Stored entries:
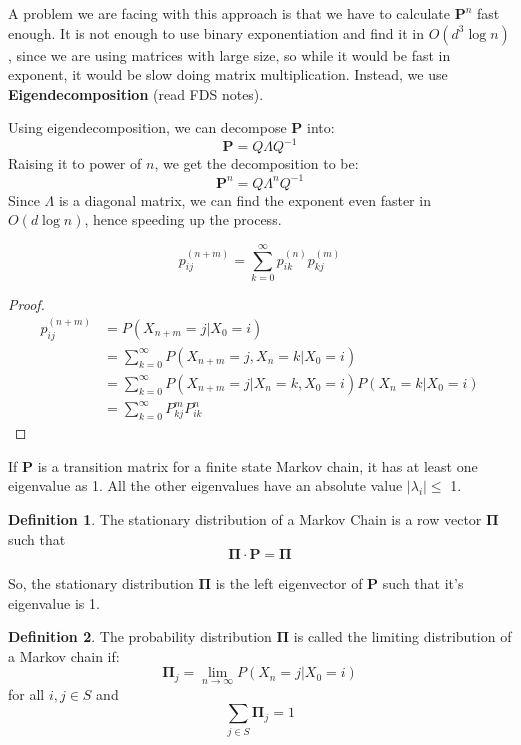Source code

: \documentclass[12pt,letterpaper]{amsbook}
\theoremstyle{definition}
\newtheorem{definition}{Definition}%
\begin{document}
A problem we are facing with this approach is that we have to calculate $\mathbf{P}^{n}$ fast enough. It is not enough to use binary exponentiation and find it in $O(d^3\log{n})$, since we are using matrices with large size, so while it would be fast in exponent, it would be slow doing matrix multiplication. Instead, we use \textbf{Eigendecomposition} (read FDS notes).

Using eigendecomposition, we can decompose $\mathbf{P}$ into:
\[\mathbf{P} = Q \Lambda Q^{-1}\]
Raising it to power of $n$, we get the decomposition to be:
\[\mathbf{P}^n = Q \Lambda^n Q^{-1}\]
Since $\Lambda$ is a diagonal matrix, we can find the exponent even faster in $O(d\log n)$, hence speeding up the process.

\begin{theorem}
  \[p_{ij}^{(n+m)} = \sum_{k=0}^{\infty} p_{ik}^{(n)}p_{kj}^{(m)}\]
\end{theorem}
\begin{proof}
  \begin{align*}
    p_{ij}^{(n+m)} &= P(X_{n+m} = j | X_0 = i) \\
                   &= \sum_{k=0}^{\infty} P(X_{n+m} = j, X_n = k | X_0 = i) \\ 
                   &= \sum_{k=0}^{\infty} P(X_{n+m} = j | X_n=k, X_0 = i) P(X_n = k | X_0 =i) \\
                   &= \sum_{k=0}^{\infty} P_{kj}^m P_{ik}^n
  \end{align*}  
\end{proof}

\begin{theorem}
  If $\mathbf{P}$ is a transition matrix for a finite state Markov chain, it has at least one eigenvalue as 1.  All the other eigenvalues have an absolute value $|\lambda_i| \leq$ 1.
\end{theorem}

\begin{definition}
  The stationary distribution of a Markov Chain is a row vector $\mathbf{\Pi}$ such that 
  \[\mathbf{\Pi} \cdot \mathbf{P} = \mathbf{\Pi}\]
\end{definition}

So, the stationary distribution $\mathbf{\Pi}$ is the left eigenvector of $\mathbf{P}$ such that it's eigenvalue is 1.

\begin{definition}
  The probability distribution $\mathbf{\Pi}$ is called the limiting distribution of a Markov chain if:
  \[\mathbf{\Pi}_j = \lim_{n \rightarrow \infty} P(X_n = j | X_0 = i)\]
  for all $i,j \in S$ and 
  \[\sum_{j \in S} \mathbf{\Pi}_j = 1\]
\end{definition}
\end{document}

### Task to carry out:
Read through the entries above and copy each line that has the string "distribution" in it.

### Answer area:
  The stationary distribution of a Markov Chain is a row vector $\mathbf{\Pi}$ such that 
So, the stationary distribution $\mathbf{\Pi}$ is the left eigenvector of $\mathbf{P}$ such that it's eigenvalue is 1.
  The probability distribution $\mathbf{\Pi}$ is called the limiting distribution of a Markov chain if:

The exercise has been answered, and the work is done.